A Small Front Garden
“The style for the new design is to be formal, but not uniform, to include evergreen plant structure and be low maintenance.”The situation:
A Small Front Garden
A 1900 end of terrace house with small east facing front garden. Pathway with steps to the front door, lawn, small amount of planting and boundary privet hedges.
The brief:
The style for the new design is to be formal, but not uniform, to include evergreen plant structure and be low maintenance. The client wanted to renew the pathway to the front door and add climbers to the long high boundary stone wall by the side of the pathway. In the centre of the small front garden is a beautiful prostrate purple leaf Acer which is to be kept as a feature in the new design. The existing lawn and boundary hedges and planting to be removed. Reinstate the black metal railings on top of the low boundary stone walls and refurbish the existing metal front gate. Provide an area for bins.
This was an interesting but tricky request from the client for a “formal but not uniform style” for the garden. The concept of a Japanese gardening technique called “O-Karikomi’ provided the answer, where trees and shrubs are clipped into large curved or round shapes which can be grouped together, giving a clean crisp style.

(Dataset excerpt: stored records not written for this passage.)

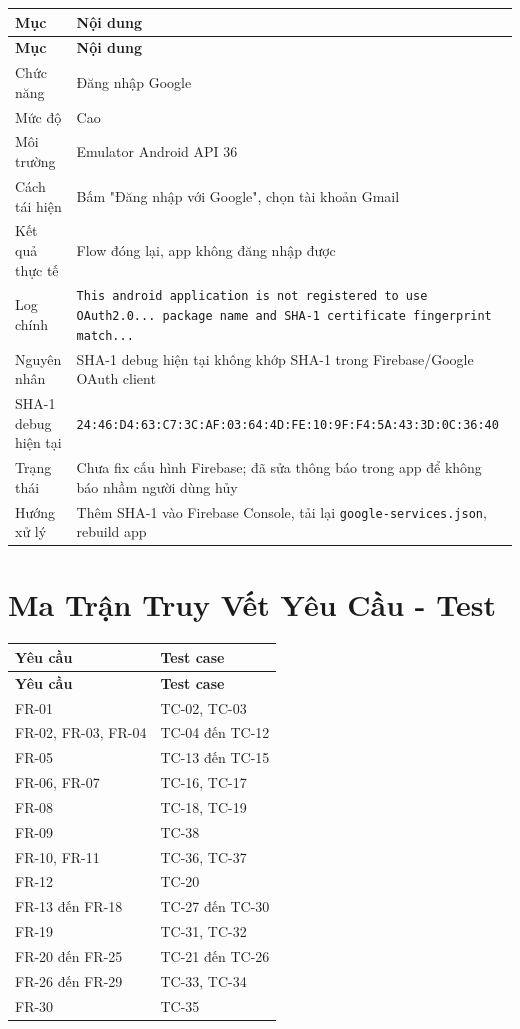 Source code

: \documentclass[12pt,a4paper]{report}
\begin{document}
\begin{longtable}{|>{\raggedright\arraybackslash}p{}|>{\raggedright\arraybackslash}p{}|}
\hline
\textbf{Mục} & \textbf{Nội dung} \\ \hline
\endfirsthead
\hline
\textbf{Mục} & \textbf{Nội dung} \\ \hline
\endhead
Chức năng & Đăng nhập Google \\ \hline
Mức độ & Cao \\ \hline
Môi trường & Emulator Android API 36 \\ \hline
Cách tái hiện & Bấm "Đăng nhập với Google", chọn tài khoản Gmail \\ \hline
Kết quả thực tế & Flow đóng lại, app không đăng nhập được \\ \hline
Log chính & \texttt{This android application is not registered to use OAuth2.0... package name and SHA-1 certificate fingerprint match...} \\ \hline
Nguyên nhân & SHA-1 debug hiện tại không khớp SHA-1 trong Firebase/Google OAuth client \\ \hline
SHA-1 debug hiện tại & \texttt{24:46:D4:63:C7:3C:AF:03:64:4D:FE:10:9F:F4:5A:43:3D:0C:36:40} \\ \hline
Trạng thái & Chưa fix cấu hình Firebase; đã sửa thông báo trong app để không báo nhầm người dùng hủy \\ \hline
Hướng xử lý & Thêm SHA-1 vào Firebase Console, tải lại \texttt{google-services.json}, rebuild app \\ \hline
\end{longtable}

\section{Ma Trận Truy Vết Yêu Cầu - Test}

\begin{longtable}{|>{\raggedright\arraybackslash}p{}|>{\raggedright\arraybackslash}p{}|}
\hline
\textbf{Yêu cầu} & \textbf{Test case} \\ \hline
\endfirsthead
\hline
\textbf{Yêu cầu} & \textbf{Test case} \\ \hline
\endhead
FR-01 & TC-02, TC-03 \\ \hline
FR-02, FR-03, FR-04 & TC-04 đến TC-12 \\ \hline
FR-05 & TC-13 đến TC-15 \\ \hline
FR-06, FR-07 & TC-16, TC-17 \\ \hline
FR-08 & TC-18, TC-19 \\ \hline
FR-09 & TC-38 \\ \hline
FR-10, FR-11 & TC-36, TC-37 \\ \hline
FR-12 & TC-20 \\ \hline
FR-13 đến FR-18 & TC-27 đến TC-30 \\ \hline
FR-19 & TC-31, TC-32 \\ \hline
FR-20 đến FR-25 & TC-21 đến TC-26 \\ \hline
FR-26 đến FR-29 & TC-33, TC-34 \\ \hline
FR-30 & TC-35 \\ \hline
\end{longtable}
\end{document}
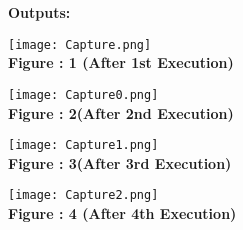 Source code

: \documentclass[11pt]{article}            %
\begin{document}
\textbf{Outputs: }\\ 

\begin{center}
 \texttt{[image: Capture.png]}\\ 
\textbf{Figure : 1 (After 1st Execution)}
\vskip 0.5cm
\end{center}

\begin{center}
 \texttt{[image: Capture0.png]}\\ 
\textbf{Figure : 2(After 2nd Execution)}
\vskip 0.5cm
\end{center}

\begin{center}
 \texttt{[image: Capture1.png]}\\ 
\textbf{Figure : 3(After 3rd Execution)}
\vskip 0.5cm
\end{center}

\begin{center}
 \texttt{[image: Capture2.png]}\\ 
\textbf{Figure : 4 (After 4th Execution)}
\vskip 0.5cm
\end{center}



 
\end{document}
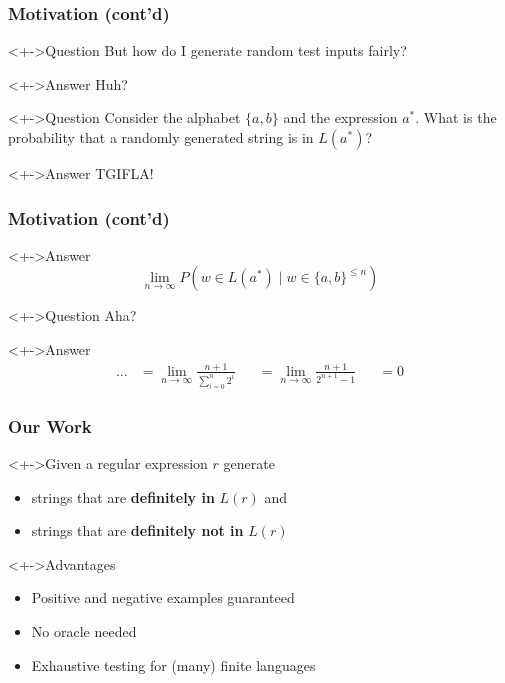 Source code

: \documentclass[pdftex,aspectratio=169]{beamer}
\begin{document}
\begin{frame}
  \frametitle{Motivation (cont'd)}
  \begin{block}<+->{Question}
    But how do I generate random test inputs fairly?
  \end{block}
  \begin{exampleblock}<+->{Answer}
    Huh?
  \end{exampleblock}
  \begin{block}<+->{Question}
    Consider the alphabet $\{a,b\}$ and the expression $a^*$. What is
    the probability that a randomly generated string is in $L (a^*)$?
  \end{block}
  \begin{exampleblock}<+->{Answer}
    TGIFLA!
  \end{exampleblock}
\end{frame}
\begin{frame}
  \frametitle{Motivation (cont'd)}
  \begin{exampleblock}<+->{Answer}
    \begin{displaymath}
      \lim_{n\to\infty} P (w \in L(a^*) \mid w \in \{a,b\}^{\le n})
    \end{displaymath}
  \end{exampleblock}
  \begin{block}<+->{Question}
    Aha?
  \end{block}
  \begin{exampleblock}<+->{Answer}
    \vspace{-\baselineskip}
    \begin{align*}
      \dots&= \lim_{n\to\infty} \frac{n+1}{\sum_{i=0}^n 2^i } &
      &= \lim_{n\to\infty} \frac{n+1}{ 2^{n+1} -1 }  &
      &=0
    \end{align*}
  \end{exampleblock}
\end{frame}
\begin{frame}
  \frametitle{Our Work}
  \begin{block}<+->{Given a regular expression $r$ generate}
    \begin{itemize}
    \item strings that are \textbf{definitely in} $L(r)$ and
    \item strings that are \textbf{definitely not in} $L(r)$
    \end{itemize}
  \end{block}
  \begin{block}<+->{Advantages}
    \begin{itemize}
    \item Positive and negative examples guaranteed 
    \item No oracle needed
    \item Exhaustive testing for (many) finite languages
    \end{itemize}
  \end{block}
\end{frame}
\end{document}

A new widened sandstone sett and paved pathway and steps leads from the front gate to the front door. Planting beds were added at the base of the tall stone boundary wall for climbers to be planted. A circular sett edged planting bed was added around the existing prostrate Acer, surrounded by gravel laid over an underlying permeable weed resistant membrane.
New black metal railings for the top of the low stone boundary walls were designed and installed by a blacksmith.* The metal front gate was refurbished. The bins were relocated and a small bin store built. To make it easy to move the bins for weekly collections, a honeycomb grid was laid under the gravel in this area for stability and ease of usage.
Taking inspiration from the concept of ‘O-Karikomi’ different sizes of evergreen Buxus balls were grouped and planted in a seemingly random way in the gravel around the prostrate Acer. This gave a formal front garden design, but without a uniform style.
* As the property is within a conservation area, full planning permission was required and granted.